- _TRY IT_
Gather, from the data below, each line in which the word "layer" occurs.

[INFORMATION SHOWN]

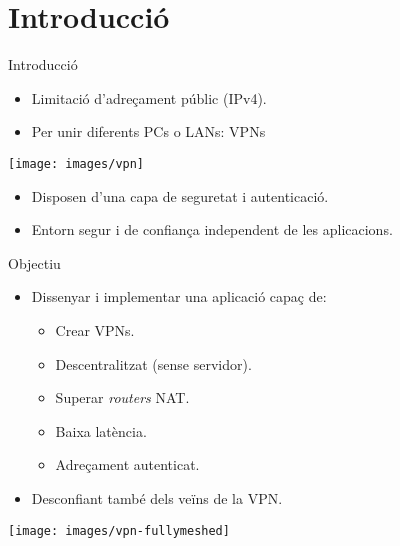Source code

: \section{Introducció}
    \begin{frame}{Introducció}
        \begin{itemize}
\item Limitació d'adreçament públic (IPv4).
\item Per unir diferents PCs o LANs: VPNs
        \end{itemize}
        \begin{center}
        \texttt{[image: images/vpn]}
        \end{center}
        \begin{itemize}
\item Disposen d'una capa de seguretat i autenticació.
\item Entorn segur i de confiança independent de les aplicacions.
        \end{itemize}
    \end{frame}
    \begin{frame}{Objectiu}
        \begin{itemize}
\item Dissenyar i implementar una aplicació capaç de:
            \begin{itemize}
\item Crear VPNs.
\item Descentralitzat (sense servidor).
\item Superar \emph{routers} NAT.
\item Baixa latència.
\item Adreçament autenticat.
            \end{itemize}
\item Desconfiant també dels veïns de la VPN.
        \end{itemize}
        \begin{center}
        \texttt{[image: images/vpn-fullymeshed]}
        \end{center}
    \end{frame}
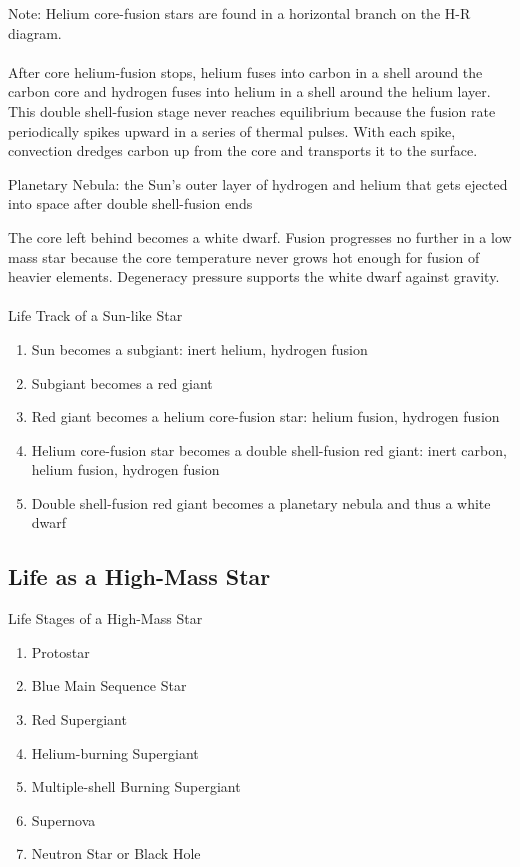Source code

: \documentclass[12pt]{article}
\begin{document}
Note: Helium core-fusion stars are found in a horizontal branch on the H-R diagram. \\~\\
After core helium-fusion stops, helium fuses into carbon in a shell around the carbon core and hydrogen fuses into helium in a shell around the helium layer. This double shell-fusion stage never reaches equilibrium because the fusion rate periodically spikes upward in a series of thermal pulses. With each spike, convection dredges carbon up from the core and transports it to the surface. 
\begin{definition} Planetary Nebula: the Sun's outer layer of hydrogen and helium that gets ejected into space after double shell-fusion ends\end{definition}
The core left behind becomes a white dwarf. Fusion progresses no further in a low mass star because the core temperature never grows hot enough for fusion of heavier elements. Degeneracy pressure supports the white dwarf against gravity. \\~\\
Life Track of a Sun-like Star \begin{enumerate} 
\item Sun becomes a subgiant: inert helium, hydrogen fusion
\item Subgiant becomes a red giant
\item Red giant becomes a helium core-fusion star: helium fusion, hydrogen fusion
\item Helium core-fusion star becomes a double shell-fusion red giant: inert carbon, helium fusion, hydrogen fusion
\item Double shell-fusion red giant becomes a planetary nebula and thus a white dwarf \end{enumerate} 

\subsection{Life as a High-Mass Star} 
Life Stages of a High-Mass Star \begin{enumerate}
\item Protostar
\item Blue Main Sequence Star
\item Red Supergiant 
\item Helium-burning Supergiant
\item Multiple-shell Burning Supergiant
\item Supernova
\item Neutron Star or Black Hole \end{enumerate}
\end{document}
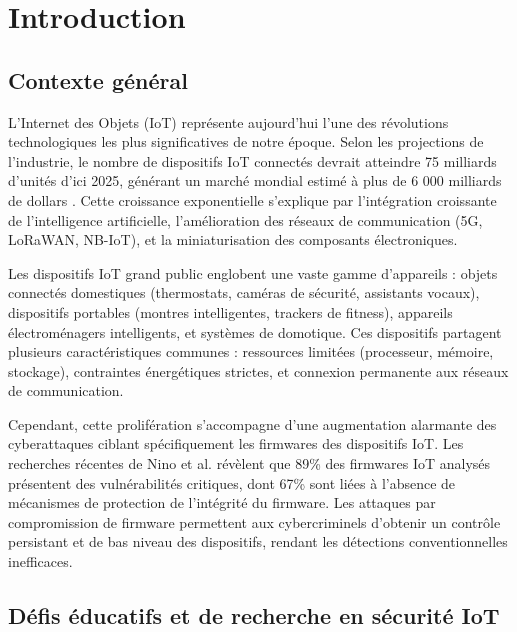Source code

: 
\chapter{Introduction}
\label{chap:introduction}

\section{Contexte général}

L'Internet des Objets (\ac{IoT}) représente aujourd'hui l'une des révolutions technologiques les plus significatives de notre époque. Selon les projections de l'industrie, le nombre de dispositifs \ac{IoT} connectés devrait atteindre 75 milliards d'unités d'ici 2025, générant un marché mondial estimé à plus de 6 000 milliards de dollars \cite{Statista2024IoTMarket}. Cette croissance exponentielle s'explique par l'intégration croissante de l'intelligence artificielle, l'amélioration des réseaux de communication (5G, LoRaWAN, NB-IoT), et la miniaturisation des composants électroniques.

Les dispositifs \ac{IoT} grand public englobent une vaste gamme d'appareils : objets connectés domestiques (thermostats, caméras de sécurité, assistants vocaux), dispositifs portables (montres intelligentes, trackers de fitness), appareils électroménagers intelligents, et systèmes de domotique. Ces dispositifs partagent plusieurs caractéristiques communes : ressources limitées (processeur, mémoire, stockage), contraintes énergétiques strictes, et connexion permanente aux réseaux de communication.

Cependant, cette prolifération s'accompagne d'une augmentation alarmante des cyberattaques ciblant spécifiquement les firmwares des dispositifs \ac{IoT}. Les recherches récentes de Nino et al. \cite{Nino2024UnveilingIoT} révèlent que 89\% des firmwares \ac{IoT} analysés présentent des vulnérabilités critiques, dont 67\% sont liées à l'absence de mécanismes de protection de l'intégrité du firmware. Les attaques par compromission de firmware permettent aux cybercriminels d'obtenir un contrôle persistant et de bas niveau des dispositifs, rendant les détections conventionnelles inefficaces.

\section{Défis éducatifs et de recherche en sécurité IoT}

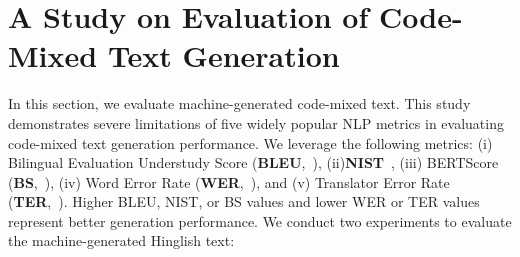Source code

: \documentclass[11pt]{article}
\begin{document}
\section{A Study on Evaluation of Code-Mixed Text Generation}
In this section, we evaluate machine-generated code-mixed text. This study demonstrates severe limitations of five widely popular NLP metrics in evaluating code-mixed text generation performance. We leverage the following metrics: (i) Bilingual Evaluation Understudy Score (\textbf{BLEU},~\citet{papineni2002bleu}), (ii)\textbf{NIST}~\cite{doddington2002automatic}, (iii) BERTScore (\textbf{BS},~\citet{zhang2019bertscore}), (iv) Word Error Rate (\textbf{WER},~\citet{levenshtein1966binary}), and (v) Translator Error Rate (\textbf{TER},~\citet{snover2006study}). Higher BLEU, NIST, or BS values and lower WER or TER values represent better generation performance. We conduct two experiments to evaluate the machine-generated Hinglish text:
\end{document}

[/INFORMATION SHOWN]
[INFORMATION SHOWN]

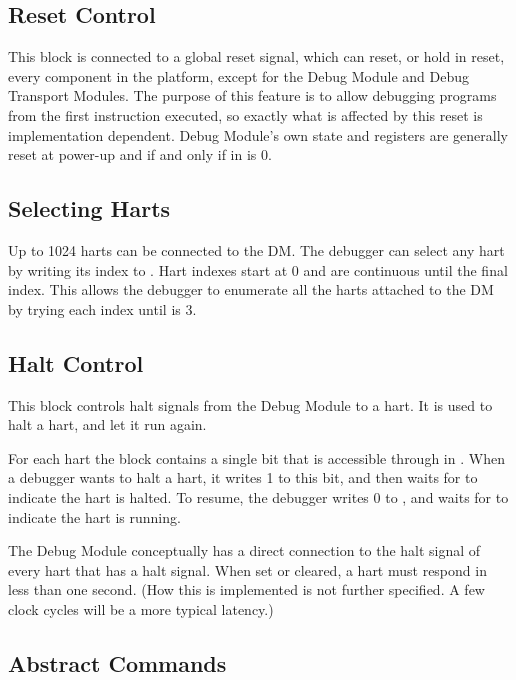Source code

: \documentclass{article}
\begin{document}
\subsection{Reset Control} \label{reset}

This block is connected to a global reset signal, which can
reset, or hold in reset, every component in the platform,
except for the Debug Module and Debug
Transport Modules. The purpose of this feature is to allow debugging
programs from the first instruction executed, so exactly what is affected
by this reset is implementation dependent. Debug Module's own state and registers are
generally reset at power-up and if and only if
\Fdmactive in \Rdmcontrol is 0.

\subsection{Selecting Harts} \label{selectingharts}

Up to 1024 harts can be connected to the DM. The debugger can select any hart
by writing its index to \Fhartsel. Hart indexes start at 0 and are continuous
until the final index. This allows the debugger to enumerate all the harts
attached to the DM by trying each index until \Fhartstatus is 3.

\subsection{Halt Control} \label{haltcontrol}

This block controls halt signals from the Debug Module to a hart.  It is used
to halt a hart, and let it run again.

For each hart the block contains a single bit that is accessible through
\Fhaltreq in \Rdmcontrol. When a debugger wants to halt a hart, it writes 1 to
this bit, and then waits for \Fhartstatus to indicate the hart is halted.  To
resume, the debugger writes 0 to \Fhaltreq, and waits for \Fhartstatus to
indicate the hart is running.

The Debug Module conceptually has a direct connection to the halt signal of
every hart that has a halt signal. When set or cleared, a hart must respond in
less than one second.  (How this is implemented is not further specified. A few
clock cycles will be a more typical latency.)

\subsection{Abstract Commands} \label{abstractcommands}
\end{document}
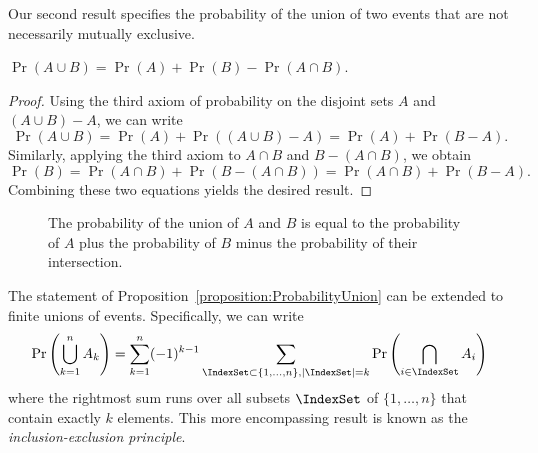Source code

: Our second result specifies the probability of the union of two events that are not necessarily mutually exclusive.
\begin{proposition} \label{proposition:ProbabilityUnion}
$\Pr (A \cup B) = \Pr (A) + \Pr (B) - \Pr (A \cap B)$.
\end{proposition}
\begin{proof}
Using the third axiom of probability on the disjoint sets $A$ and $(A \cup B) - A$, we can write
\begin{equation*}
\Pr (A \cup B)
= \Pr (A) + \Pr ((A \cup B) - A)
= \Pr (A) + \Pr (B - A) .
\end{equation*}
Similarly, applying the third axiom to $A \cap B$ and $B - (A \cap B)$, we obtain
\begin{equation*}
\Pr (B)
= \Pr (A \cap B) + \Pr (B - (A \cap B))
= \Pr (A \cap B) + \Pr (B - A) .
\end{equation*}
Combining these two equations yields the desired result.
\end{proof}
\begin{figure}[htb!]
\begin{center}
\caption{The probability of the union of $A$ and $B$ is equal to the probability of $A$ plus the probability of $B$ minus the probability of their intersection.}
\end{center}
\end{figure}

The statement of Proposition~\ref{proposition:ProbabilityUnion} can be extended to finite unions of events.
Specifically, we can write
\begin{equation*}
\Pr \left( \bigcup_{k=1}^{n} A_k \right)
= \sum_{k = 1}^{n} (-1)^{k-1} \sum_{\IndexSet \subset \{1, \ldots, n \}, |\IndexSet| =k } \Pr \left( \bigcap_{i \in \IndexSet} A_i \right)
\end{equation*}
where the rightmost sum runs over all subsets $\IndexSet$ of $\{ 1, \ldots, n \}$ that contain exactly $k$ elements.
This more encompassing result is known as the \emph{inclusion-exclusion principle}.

[/INFORMATION SHOWN]

- _EXERCISE ANSWER_
After core helium-fusion stops, helium fuses into carbon in a shell around the carbon core and hydrogen fuses into helium in a shell around the helium layer. This double shell-fusion stage never reaches equilibrium because the fusion rate periodically spikes upward in a series of thermal pulses. With each spike, convection dredges carbon up from the core and transports it to the surface. 
\begin{definition} Planetary Nebula: the Sun's outer layer of hydrogen and helium that gets ejected into space after double shell-fusion ends\end{definition}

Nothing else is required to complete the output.